EXERCISE MATERIALS:

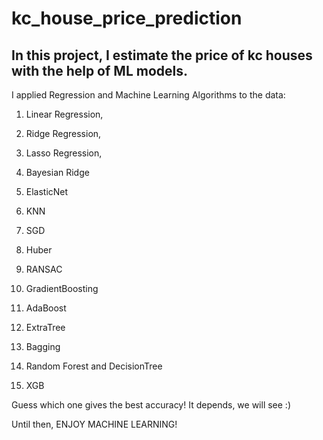 # kc_house_price_prediction
## In this project, I estimate the price of kc houses with the help of ML models.

I applied Regression and Machine Learning Algorithms to the data:

1. Linear Regression,

2. Ridge Regression,

3. Lasso Regression,

4. Bayesian Ridge

5. ElasticNet

6. KNN

7. SGD

8. Huber

9. RANSAC

10. GradientBoosting

11. AdaBoost

13. ExtraTree

14. Bagging

15. Random Forest and DecisionTree

16. XGB

Guess which one gives the best accuracy! It depends, we will see :)

Until then, ENJOY MACHINE LEARNING!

WHAT YOU HAVE TO DO:
Only the lines from the one containing "Guess which one" through the end of the records above belong in the answer, each exactly as written.

EXPECTED ANSWER:
Guess which one gives the best accuracy! It depends, we will see :)

Until then, ENJOY MACHINE LEARNING!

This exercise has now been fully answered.